Records below:
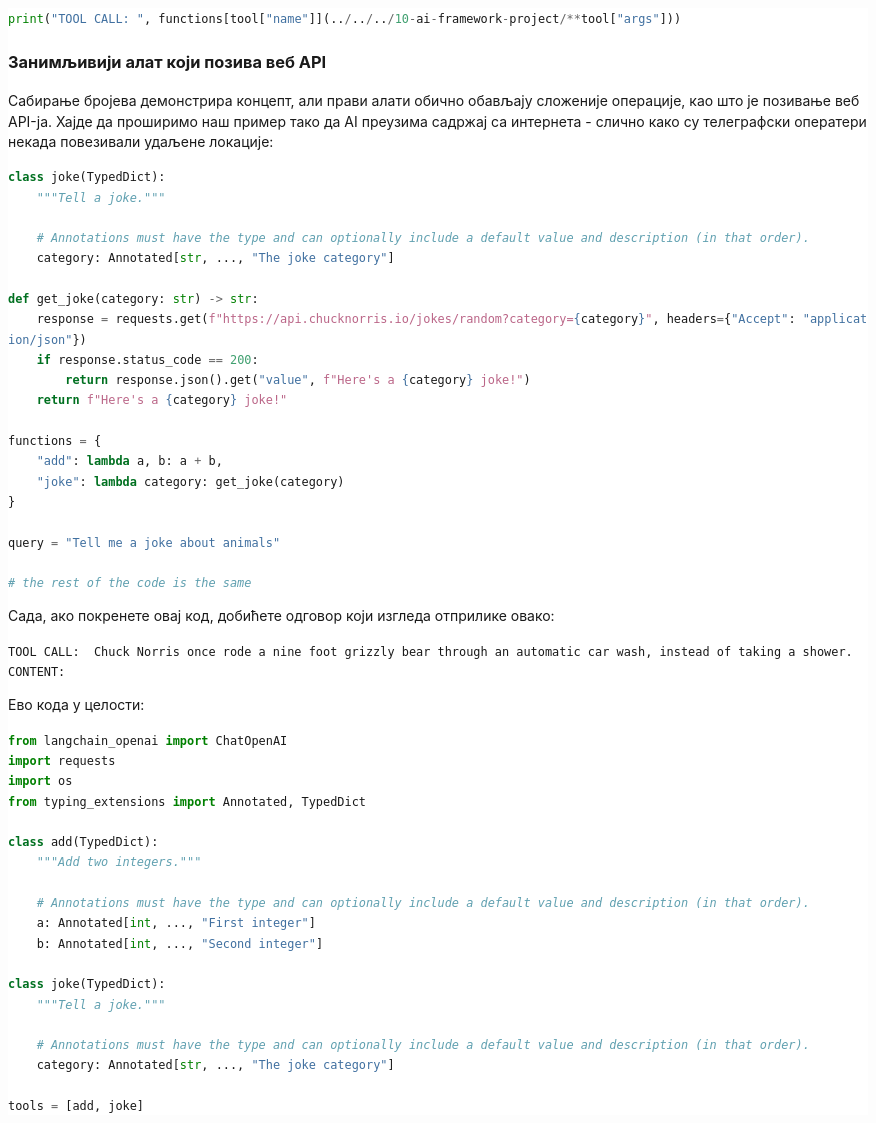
```python
print("TOOL CALL: ", functions[tool["name"]](../../../10-ai-framework-project/**tool["args"]))
```

### Занимљивији алат који позива веб API

Сабирање бројева демонстрира концепт, али прави алати обично обављају сложеније операције, као што је позивање веб API-ја. Хајде да проширимо наш пример тако да AI преузима садржај са интернета - слично како су телеграфски оператери некада повезивали удаљене локације:

```python
class joke(TypedDict):
    """Tell a joke."""

    # Annotations must have the type and can optionally include a default value and description (in that order).
    category: Annotated[str, ..., "The joke category"]

def get_joke(category: str) -> str:
    response = requests.get(f"https://api.chucknorris.io/jokes/random?category={category}", headers={"Accept": "application/json"})
    if response.status_code == 200:
        return response.json().get("value", f"Here's a {category} joke!")
    return f"Here's a {category} joke!"

functions = {
    "add": lambda a, b: a + b,
    "joke": lambda category: get_joke(category)
}

query = "Tell me a joke about animals"

# the rest of the code is the same
```

Сада, ако покренете овај код, добићете одговор који изгледа отприлике овако:

```text
TOOL CALL:  Chuck Norris once rode a nine foot grizzly bear through an automatic car wash, instead of taking a shower.
CONTENT:  
```

Ево кода у целости:

```python
from langchain_openai import ChatOpenAI
import requests
import os
from typing_extensions import Annotated, TypedDict

class add(TypedDict):
    """Add two integers."""

    # Annotations must have the type and can optionally include a default value and description (in that order).
    a: Annotated[int, ..., "First integer"]
    b: Annotated[int, ..., "Second integer"]

class joke(TypedDict):
    """Tell a joke."""

    # Annotations must have the type and can optionally include a default value and description (in that order).
    category: Annotated[str, ..., "The joke category"]

tools = [add, joke]
```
End of Records.
Print each entry shown above with exact wording and no pictures.

```python
print("TOOL CALL: ", functions[tool["name"]](../../../10-ai-framework-project/**tool["args"]))
```

### Занимљивији алат који позива веб API

Сабирање бројева демонстрира концепт, али прави алати обично обављају сложеније операције, као што је позивање веб API-ја. Хајде да проширимо наш пример тако да AI преузима садржај са интернета - слично како су телеграфски оператери некада повезивали удаљене локације:

```python
class joke(TypedDict):
    """Tell a joke."""

    # Annotations must have the type and can optionally include a default value and description (in that order).
    category: Annotated[str, ..., "The joke category"]

def get_joke(category: str) -> str:
    response = requests.get(f"https://api.chucknorris.io/jokes/random?category={category}", headers={"Accept": "application/json"})
    if response.status_code == 200:
        return response.json().get("value", f"Here's a {category} joke!")
    return f"Here's a {category} joke!"

functions = {
    "add": lambda a, b: a + b,
    "joke": lambda category: get_joke(category)
}

query = "Tell me a joke about animals"

# the rest of the code is the same
```

Сада, ако покренете овај код, добићете одговор који изгледа отприлике овако:

```text
TOOL CALL:  Chuck Norris once rode a nine foot grizzly bear through an automatic car wash, instead of taking a shower.
CONTENT:  
```

Ево кода у целости:

```python
from langchain_openai import ChatOpenAI
import requests
import os
from typing_extensions import Annotated, TypedDict

class add(TypedDict):
    """Add two integers."""

    # Annotations must have the type and can optionally include a default value and description (in that order).
    a: Annotated[int, ..., "First integer"]
    b: Annotated[int, ..., "Second integer"]

class joke(TypedDict):
    """Tell a joke."""

    # Annotations must have the type and can optionally include a default value and description (in that order).
    category: Annotated[str, ..., "The joke category"]

tools = [add, joke]
```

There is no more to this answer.